I don't like how you have +-sqrt 5 as zeros to consider, because that thereom only applies to integer zeros (if I recall correctly) - it feels like you only listed it because you saw the answer. For safety just expand the polynomial and factorise (x+2). Doesn't take that long anyway

Yeah factor theorem is applicable to integer zeroes (however upon substituting sqrt5 and -sqrt5 = 0)

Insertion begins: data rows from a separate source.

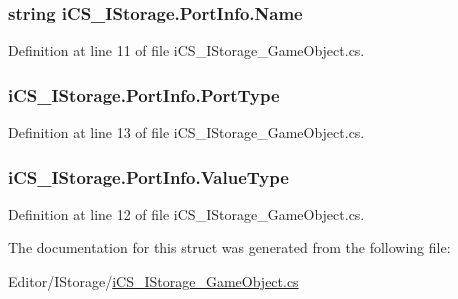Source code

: \hypertarget{structi_c_s___i_storage_1_1_port_info_a410d56f4374863d1dcc39e10d6ca66dd}{
\subsubsection[{Name}]{\setlength{\rightskip}{0pt plus 5cm}string i\+C\+S\+\_\+\+I\+Storage.\+Port\+Info.\+Name}}\label{structi_c_s___i_storage_1_1_port_info_a410d56f4374863d1dcc39e10d6ca66dd}


Definition at line 11 of file i\+C\+S\+\_\+\+I\+Storage\+\_\+\+Game\+Object.\+cs.

\hypertarget{structi_c_s___i_storage_1_1_port_info_a88972b0dee64b6c2263c82783f56d853}{
\subsubsection[{Port\+Type}]{ i\+C\+S\+\_\+\+I\+Storage.\+Port\+Info.\+Port\+Type}}\label{structi_c_s___i_storage_1_1_port_info_a88972b0dee64b6c2263c82783f56d853}


Definition at line 13 of file i\+C\+S\+\_\+\+I\+Storage\+\_\+\+Game\+Object.\+cs.

\hypertarget{structi_c_s___i_storage_1_1_port_info_a2cd13d8721fa23ccd381ee8644402818}{
\subsubsection[{Value\+Type}]{ i\+C\+S\+\_\+\+I\+Storage.\+Port\+Info.\+Value\+Type}}\label{structi_c_s___i_storage_1_1_port_info_a2cd13d8721fa23ccd381ee8644402818}


Definition at line 12 of file i\+C\+S\+\_\+\+I\+Storage\+\_\+\+Game\+Object.\+cs.



The documentation for this struct was generated from the following file\+:\begin{DoxyCompactItemize}
\item 
Editor/\+I\+Storage/\hyperlink{i_c_s___i_storage___game_object_8cs}{i\+C\+S\+\_\+\+I\+Storage\+\_\+\+Game\+Object.\+cs}\end{DoxyCompactItemize}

It would preferable to just expand the polynomial and long divide to receive P(x) = (x+2)(x^2-5) then factorise accordingly.

 

[CanU_Not]

Another polynomial question :'(
"By solving the line y=mx+b simultaneously with the cubic y= x^3-6x^2-2x+1 and insisting that there be a triple root, find the point of inflexion of the cubic without using calculus"

Thanks in advance

 

[aDimitri]

if you doubt the +-sqrt(5) you can expand and check sum of roots (you will see it is -2) and since -2 is the known root the other roots are opposite in sign and equal in magnitude.

 

[dunjaaa]

Think about this graphically. When we find the points of intersection, we equate the y's. The new cubic polynomial formed is x^3-6x^2-(m+2)x+1-b=0. We are given that there exists a triple root. Hence, this implies that the line y=mx+b must of intersected the original polynomial at its point of inflexion via subtraction of ordinates. Thus, we must solve for x on the new cubic polynomial. Since there exists a triple root, we must transform the new cubic polynomial into the form (x+a)^3 (monic) for some real number 'a'. Expanding (x+a)^3, we obtain x^3+3ax^2+3(a^2)x+a^3. Equating the x^2 terms, we get 3a=-6, a=-2. Note: The line can also be found as well, by equating both the x and constant terms. You should get y=-14x+9. Therefore the new cubic polynomial can be transformed into (x-2)^3. This means that point of inflexion must of existed at x=2. Substituting into the original cubic to find the y-ordinate, we obtain y=-19. Therefore POI exists at (2,-19).